**Prompt**
Scan the entries for "eqref". Every line that holds it is to be copied.

**Given data**

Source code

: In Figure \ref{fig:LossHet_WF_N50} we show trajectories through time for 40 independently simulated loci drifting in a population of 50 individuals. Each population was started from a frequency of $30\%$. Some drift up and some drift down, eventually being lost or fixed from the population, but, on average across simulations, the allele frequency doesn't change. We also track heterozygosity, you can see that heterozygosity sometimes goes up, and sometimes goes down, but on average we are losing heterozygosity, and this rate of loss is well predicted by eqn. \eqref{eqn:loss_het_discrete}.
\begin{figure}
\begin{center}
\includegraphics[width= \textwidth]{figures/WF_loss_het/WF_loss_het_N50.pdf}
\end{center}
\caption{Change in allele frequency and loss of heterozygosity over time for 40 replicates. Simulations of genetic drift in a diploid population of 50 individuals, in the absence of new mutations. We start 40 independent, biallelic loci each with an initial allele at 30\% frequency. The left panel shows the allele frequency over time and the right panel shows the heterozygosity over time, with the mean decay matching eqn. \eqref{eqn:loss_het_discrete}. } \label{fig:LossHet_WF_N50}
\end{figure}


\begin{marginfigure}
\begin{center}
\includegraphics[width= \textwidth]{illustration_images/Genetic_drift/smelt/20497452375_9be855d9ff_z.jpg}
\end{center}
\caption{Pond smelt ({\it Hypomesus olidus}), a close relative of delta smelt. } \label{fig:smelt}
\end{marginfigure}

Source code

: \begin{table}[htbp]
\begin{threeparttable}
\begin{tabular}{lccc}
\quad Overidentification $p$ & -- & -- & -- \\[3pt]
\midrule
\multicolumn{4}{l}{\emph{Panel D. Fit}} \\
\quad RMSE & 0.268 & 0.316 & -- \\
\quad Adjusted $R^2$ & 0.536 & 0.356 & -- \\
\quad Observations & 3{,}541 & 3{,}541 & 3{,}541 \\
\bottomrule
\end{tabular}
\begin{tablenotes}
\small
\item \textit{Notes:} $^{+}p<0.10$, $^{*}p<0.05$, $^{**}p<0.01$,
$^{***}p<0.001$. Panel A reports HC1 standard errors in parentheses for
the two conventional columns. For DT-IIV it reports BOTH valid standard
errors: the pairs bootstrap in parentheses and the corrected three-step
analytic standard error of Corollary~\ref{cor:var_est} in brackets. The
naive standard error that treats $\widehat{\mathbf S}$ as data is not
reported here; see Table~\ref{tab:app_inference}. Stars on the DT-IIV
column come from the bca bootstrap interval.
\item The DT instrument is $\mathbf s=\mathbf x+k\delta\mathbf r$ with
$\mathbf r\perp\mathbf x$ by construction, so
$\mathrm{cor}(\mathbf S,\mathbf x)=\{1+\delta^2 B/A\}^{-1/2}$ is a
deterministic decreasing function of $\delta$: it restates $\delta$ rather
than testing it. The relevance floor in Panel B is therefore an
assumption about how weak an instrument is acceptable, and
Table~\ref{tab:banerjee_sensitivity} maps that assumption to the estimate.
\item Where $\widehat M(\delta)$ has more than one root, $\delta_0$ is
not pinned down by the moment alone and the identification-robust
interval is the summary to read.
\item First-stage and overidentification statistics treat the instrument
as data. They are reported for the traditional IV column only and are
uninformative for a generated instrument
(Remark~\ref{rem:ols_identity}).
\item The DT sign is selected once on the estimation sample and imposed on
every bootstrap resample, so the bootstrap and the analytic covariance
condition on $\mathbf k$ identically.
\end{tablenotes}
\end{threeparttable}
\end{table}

**Task solution**
: In Figure \ref{fig:LossHet_WF_N50} we show trajectories through time for 40 independently simulated loci drifting in a population of 50 individuals. Each population was started from a frequency of $30\%$. Some drift up and some drift down, eventually being lost or fixed from the population, but, on average across simulations, the allele frequency doesn't change. We also track heterozygosity, you can see that heterozygosity sometimes goes up, and sometimes goes down, but on average we are losing heterozygosity, and this rate of loss is well predicted by eqn. \eqref{eqn:loss_het_discrete}.
\caption{Change in allele frequency and loss of heterozygosity over time for 40 replicates. Simulations of genetic drift in a diploid population of 50 individuals, in the absence of new mutations. We start 40 independent, biallelic loci each with an initial allele at 30\% frequency. The left panel shows the allele frequency over time and the right panel shows the heterozygosity over time, with the mean decay matching eqn. \eqref{eqn:loss_het_discrete}. } \label{fig:LossHet_WF_N50}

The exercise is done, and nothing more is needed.